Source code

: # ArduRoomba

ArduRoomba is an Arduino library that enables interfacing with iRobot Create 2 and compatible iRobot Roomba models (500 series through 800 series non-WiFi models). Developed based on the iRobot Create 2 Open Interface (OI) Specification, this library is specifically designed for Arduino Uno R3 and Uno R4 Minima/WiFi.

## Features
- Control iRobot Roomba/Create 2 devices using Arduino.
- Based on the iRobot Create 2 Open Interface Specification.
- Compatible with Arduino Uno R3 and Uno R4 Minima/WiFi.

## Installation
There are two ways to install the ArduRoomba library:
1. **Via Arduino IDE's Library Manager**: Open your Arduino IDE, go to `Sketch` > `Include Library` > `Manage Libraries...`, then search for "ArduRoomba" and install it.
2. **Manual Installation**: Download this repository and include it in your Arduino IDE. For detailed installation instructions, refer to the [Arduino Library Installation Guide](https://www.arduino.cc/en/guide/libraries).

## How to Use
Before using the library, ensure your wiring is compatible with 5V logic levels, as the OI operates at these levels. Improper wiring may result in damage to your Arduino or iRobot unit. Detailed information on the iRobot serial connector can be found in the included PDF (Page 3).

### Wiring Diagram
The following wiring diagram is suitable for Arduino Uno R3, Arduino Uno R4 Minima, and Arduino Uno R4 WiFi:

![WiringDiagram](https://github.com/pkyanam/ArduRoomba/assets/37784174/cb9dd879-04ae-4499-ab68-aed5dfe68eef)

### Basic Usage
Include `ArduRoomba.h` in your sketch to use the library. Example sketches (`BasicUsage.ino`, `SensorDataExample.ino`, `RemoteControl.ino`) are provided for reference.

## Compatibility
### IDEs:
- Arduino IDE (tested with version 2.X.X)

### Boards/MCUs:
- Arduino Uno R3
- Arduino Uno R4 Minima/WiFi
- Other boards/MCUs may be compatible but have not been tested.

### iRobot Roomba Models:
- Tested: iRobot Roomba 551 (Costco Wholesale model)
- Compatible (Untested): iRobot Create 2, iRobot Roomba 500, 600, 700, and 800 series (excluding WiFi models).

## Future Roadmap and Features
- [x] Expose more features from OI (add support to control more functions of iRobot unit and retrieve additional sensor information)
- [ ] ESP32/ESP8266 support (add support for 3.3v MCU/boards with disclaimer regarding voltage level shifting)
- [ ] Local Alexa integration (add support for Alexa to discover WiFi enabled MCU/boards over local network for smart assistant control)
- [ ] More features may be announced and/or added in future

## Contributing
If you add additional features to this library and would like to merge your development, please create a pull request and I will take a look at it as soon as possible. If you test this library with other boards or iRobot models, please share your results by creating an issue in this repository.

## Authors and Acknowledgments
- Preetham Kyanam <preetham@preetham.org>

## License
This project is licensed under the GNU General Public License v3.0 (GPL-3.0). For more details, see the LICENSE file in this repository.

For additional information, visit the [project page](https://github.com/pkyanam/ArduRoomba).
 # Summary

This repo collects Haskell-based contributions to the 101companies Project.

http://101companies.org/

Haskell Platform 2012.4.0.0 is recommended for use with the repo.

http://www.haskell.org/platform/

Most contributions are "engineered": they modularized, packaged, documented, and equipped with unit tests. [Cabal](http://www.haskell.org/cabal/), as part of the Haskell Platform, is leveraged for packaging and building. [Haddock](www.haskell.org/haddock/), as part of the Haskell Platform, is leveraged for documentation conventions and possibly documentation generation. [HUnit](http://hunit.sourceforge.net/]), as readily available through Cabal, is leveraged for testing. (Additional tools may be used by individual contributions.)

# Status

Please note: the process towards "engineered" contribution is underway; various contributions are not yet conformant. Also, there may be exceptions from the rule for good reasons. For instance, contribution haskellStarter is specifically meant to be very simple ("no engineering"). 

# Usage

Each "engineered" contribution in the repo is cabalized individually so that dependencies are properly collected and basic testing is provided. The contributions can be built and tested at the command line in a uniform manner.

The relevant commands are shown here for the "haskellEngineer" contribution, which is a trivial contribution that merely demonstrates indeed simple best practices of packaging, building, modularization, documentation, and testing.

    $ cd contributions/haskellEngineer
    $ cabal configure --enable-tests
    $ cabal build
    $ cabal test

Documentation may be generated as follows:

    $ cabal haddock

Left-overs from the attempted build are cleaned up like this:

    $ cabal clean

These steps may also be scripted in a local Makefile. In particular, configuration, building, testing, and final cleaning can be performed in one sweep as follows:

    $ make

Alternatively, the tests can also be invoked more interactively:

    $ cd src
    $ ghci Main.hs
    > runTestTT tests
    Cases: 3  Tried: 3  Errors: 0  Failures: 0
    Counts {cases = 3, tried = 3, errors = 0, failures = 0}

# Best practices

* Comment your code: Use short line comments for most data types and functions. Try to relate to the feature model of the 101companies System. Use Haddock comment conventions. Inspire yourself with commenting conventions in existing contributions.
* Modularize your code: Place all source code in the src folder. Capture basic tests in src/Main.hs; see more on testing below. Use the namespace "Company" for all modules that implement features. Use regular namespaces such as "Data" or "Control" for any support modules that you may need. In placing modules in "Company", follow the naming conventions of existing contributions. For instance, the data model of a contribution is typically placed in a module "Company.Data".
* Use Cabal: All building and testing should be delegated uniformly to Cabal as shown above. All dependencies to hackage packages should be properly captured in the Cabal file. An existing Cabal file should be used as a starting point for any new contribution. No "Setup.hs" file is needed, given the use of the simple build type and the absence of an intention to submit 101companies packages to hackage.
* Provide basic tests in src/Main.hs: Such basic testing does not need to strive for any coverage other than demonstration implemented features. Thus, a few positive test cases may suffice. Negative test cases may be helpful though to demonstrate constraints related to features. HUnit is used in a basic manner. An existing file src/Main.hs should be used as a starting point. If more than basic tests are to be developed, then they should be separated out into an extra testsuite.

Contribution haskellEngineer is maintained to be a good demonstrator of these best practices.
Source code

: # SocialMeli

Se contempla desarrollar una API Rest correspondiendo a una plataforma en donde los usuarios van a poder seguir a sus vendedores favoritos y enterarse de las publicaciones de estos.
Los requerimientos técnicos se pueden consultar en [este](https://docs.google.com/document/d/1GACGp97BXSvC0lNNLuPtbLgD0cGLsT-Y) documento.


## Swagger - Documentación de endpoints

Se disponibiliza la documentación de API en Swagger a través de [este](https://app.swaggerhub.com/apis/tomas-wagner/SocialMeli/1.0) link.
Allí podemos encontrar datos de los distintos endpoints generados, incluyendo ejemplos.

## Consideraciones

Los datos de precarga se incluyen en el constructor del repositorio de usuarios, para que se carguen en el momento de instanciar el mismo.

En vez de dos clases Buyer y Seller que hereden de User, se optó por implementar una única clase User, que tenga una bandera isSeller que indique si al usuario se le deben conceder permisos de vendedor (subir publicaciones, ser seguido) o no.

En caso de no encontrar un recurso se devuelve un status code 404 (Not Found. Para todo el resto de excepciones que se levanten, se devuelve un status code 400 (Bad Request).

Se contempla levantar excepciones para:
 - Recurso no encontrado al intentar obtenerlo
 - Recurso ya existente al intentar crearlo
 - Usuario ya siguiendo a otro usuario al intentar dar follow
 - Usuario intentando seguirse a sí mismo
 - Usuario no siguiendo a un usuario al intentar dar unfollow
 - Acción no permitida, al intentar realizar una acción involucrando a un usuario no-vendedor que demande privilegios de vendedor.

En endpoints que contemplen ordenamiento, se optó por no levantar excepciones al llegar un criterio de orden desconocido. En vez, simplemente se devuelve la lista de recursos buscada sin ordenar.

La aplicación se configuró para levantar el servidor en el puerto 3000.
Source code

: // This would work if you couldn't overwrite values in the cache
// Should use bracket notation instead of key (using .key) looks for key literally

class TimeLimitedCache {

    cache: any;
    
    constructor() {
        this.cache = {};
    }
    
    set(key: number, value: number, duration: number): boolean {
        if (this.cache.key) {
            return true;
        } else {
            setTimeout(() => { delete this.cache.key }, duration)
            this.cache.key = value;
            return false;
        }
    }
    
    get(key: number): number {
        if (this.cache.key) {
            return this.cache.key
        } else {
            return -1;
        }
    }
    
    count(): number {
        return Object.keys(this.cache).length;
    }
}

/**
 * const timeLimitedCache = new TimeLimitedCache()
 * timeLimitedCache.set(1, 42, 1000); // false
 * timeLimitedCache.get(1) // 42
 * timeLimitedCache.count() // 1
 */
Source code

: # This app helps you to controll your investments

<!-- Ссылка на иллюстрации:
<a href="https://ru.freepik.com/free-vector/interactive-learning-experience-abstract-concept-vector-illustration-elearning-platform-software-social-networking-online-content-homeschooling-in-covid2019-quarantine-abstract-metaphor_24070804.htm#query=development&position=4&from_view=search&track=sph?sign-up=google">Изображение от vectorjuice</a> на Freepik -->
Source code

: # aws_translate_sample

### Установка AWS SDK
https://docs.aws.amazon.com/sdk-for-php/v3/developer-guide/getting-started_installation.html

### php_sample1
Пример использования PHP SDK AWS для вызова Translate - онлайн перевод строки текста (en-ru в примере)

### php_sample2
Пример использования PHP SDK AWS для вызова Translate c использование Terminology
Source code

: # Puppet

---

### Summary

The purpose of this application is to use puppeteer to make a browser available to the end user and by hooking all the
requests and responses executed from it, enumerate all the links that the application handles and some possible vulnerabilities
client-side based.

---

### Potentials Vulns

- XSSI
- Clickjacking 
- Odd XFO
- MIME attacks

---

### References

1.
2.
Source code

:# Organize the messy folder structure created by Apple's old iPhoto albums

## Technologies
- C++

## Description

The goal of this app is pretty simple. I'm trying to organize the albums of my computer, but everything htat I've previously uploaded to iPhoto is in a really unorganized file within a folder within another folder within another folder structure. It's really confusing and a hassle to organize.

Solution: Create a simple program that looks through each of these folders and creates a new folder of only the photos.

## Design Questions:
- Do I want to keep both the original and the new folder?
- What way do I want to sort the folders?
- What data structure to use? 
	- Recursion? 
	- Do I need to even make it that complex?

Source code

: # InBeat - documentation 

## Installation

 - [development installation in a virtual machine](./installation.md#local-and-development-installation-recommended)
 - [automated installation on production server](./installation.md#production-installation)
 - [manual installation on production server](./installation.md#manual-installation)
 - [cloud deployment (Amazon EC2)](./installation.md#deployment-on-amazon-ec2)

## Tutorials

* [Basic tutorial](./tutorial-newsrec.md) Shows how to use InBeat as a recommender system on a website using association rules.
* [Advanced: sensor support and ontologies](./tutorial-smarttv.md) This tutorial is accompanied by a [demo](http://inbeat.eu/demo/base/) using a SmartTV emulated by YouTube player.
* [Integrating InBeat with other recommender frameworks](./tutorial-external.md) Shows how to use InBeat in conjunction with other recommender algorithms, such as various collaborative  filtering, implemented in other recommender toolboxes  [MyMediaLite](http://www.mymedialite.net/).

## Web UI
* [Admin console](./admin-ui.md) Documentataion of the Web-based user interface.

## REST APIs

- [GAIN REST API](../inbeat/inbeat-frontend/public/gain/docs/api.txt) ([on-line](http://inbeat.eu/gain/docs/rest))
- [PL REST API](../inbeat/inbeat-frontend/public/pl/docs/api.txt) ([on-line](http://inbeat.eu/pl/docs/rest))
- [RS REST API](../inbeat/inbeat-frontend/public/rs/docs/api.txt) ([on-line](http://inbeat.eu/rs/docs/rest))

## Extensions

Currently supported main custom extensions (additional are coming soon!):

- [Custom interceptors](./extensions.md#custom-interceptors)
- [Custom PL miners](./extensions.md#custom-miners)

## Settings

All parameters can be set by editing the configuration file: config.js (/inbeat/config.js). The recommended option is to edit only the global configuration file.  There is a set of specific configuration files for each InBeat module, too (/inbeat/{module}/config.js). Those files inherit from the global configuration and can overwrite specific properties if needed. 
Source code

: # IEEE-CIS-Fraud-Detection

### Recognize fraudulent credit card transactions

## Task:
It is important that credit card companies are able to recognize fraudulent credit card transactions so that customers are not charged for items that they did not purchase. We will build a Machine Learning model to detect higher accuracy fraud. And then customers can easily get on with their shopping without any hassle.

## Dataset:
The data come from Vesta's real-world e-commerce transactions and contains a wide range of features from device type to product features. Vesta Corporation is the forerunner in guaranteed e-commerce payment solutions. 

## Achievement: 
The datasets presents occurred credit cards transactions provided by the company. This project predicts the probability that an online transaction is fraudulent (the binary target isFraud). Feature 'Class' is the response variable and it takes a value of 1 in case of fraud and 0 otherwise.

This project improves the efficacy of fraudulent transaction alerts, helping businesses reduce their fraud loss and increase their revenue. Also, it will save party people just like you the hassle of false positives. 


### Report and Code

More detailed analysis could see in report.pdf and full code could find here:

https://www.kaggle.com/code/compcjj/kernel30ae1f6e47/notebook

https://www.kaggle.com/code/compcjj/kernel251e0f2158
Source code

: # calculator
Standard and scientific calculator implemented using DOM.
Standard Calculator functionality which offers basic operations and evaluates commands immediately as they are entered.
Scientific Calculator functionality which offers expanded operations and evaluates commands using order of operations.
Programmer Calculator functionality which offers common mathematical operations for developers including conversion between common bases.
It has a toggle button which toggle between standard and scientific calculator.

---*---

Copy every line of the listing where the word "вызова" appears.

§ **EXERCISE SOLUTION**:
Пример использования PHP SDK AWS для вызова Translate - онлайн перевод строки текста (en-ru в примере)
Пример использования PHP SDK AWS для вызова Translate c использование Terminology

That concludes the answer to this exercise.